### TO DO
Among the entries below, count the lines where the string "open" occurs, and give only the number.

*** EXERCISE DATA ***

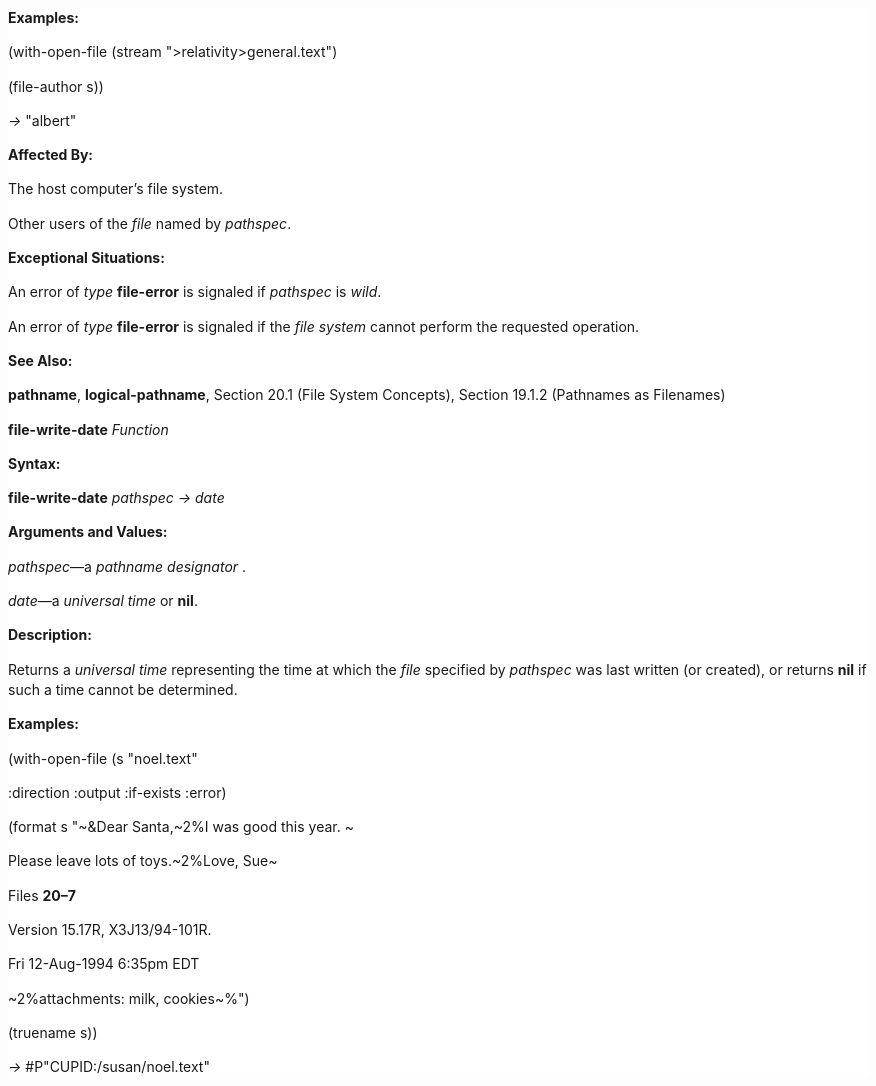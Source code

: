 **Examples:** 

(with-open-file (stream ">relativity>general.text") 

(file-author s)) 

*→* "albert" 

**Affected By:** 

The host computer’s file system. 

Other users of the *file* named by *pathspec*. 

**Exceptional Situations:** 

An error of *type* **file-error** is signaled if *pathspec* is *wild*. 

An error of *type* **file-error** is signaled if the *file system* cannot perform the requested operation. 

**See Also:** 

**pathname**, **logical-pathname**, Section 20.1 (File System Concepts), Section 19.1.2 (Pathnames as Filenames) 

**file-write-date** *Function* 

**Syntax:** 

**file-write-date** *pathspec → date* 

**Arguments and Values:** 

*pathspec*—a *pathname designator* . 

*date*—a *universal time* or **nil**. 

**Description:** 

Returns a *universal time* representing the time at which the *file* specified by *pathspec* was last written (or created), or returns **nil** if such a time cannot be determined. 

**Examples:** 

(with-open-file (s "noel.text" 

:direction :output :if-exists :error) 

(format s "~&Dear Santa,~2%I was good this year. ~ 

Please leave lots of toys.~2%Love, Sue~ 

Files **20–7**

Version 15.17R, X3J13/94-101R. 

Fri 12-Aug-1994 6:35pm EDT 

~2%attachments: milk, cookies~%") 

(truename s)) 

*→* #P"CUPID:/susan/noel.text"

*** End of EXERCISE DATA ***

### TASK SOLUTION
2